I know nothing about growing cabbages.

I grew a cabbage this year though! I have about six more that seem like they might ball up as well.

I harvested the one today, maybe a little early? or maybe really late... I dunno, but it's quite small. I'm turning it into a jar of sauerkraut over the next two weeks.

It's my first cabbage I've ever had successfully ball up. The outer six layers were completely snail ridden. The insides were pristine.

I think I direct seeded it... but it could have been a start. Anyway it's been in the ground for a long time now, probably since February?

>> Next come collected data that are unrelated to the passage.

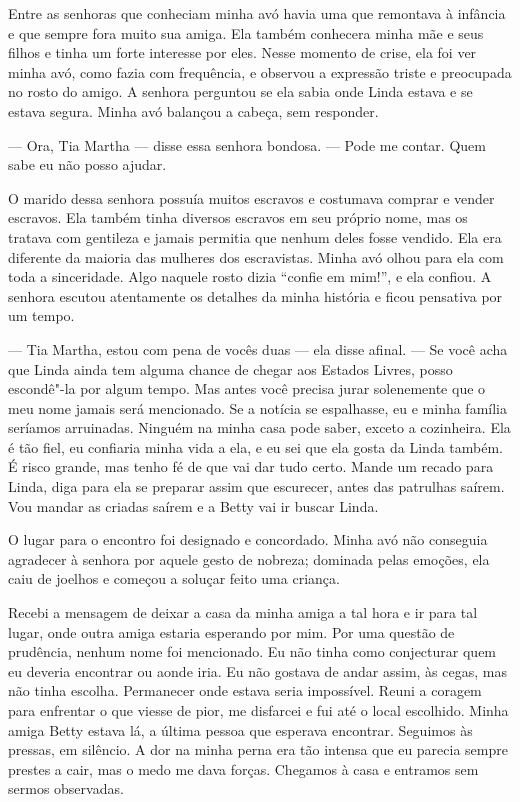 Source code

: Entre as senhoras que conheciam minha
avó havia uma que remontava à infância e que sempre fora muito sua
amiga. Ela também conhecera minha mãe e seus filhos e tinha um forte
interesse por eles. Nesse momento de crise, ela foi ver minha avó, como
fazia com frequência, e observou a expressão triste e preocupada no
rosto do amigo. A senhora perguntou se ela sabia onde Linda estava e se
estava segura. Minha avó balançou a cabeça, sem responder.

--- Ora, Tia Martha --- disse essa senhora bondosa. --- Pode me contar.
Quem sabe eu não posso ajudar.

O marido dessa senhora possuía muitos escravos e costumava comprar e
vender escravos. Ela também tinha diversos escravos em seu próprio nome,
mas os tratava com gentileza e jamais permitia que nenhum deles fosse
vendido. Ela era diferente da maioria das mulheres dos escravistas.
Minha avó olhou para ela com toda a sinceridade. Algo naquele rosto
dizia ``confie em mim!'', e ela confiou. A senhora escutou atentamente
os detalhes da minha história e ficou pensativa por um tempo.

--- Tia Martha, estou com pena de vocês duas --- ela disse afinal. ---
Se você acha que Linda ainda tem alguma chance de chegar aos Estados
Livres, posso escondê"-la por algum tempo. Mas antes você precisa jurar
solenemente que o meu nome jamais será mencionado. Se a notícia se
espalhasse, eu e minha família seríamos arruinadas. Ninguém na minha
casa pode saber, exceto a cozinheira. Ela é tão fiel, eu confiaria minha
vida a ela, e eu sei que ela gosta da Linda também. É risco grande, mas
tenho fé de que vai dar tudo certo. Mande um recado para Linda, diga
para ela se preparar assim que escurecer, antes das patrulhas saírem.
Vou mandar as criadas saírem e a Betty vai ir buscar Linda.

O lugar para o encontro foi designado e concordado. Minha avó não
conseguia agradecer à senhora por aquele gesto de nobreza; dominada
pelas emoções, ela caiu de joelhos e começou a soluçar feito uma
criança.

Recebi a mensagem de deixar a casa da
minha amiga a tal hora e ir para tal lugar, onde outra amiga estaria
esperando por mim. Por uma questão de prudência, nenhum nome foi
mencionado. Eu não tinha como conjecturar quem eu deveria encontrar ou
aonde iria. Eu não gostava de andar assim, às cegas, mas não tinha
escolha. Permanecer onde estava seria impossível. Reuni a coragem para
enfrentar o que viesse de pior, me disfarcei e fui até o local
escolhido. Minha amiga Betty estava lá, a última pessoa que esperava
encontrar. Seguimos às pressas, em silêncio. A dor na minha perna era
tão intensa que eu parecia sempre prestes a cair, mas o medo me dava
forças. Chegamos à casa e entramos sem sermos observadas.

They weren't growing super well for a long time, then I applied a few rounds of mostly dandelion tea that fermented in a closed glass jar for about two weeks or more. Then they really perked up and started growing like cabbages. That happened in late June or July I think. I pulled a bunch of dandelions that were growing in one of my gravel lots. Tried to get as much of the root as possible. Smelled horrendously wonderful. Rich and powerful and full of life. Had some white mold on top, but I read not to worry about that. The smell stuck to my fingers for two days. I recommend cutting your nails before you apply this kind of thing.

I also haven't watered them since they were probably a week old or so. Just growing in my two-three year old hugel beds, mulched with rice husks and weeds, hanging out beside some towering Jerusalem artichokes and now starting to get shaded out by my vigorous kabocha vine that's taking over that entire corner of the garden (but not flowering much at all yet...)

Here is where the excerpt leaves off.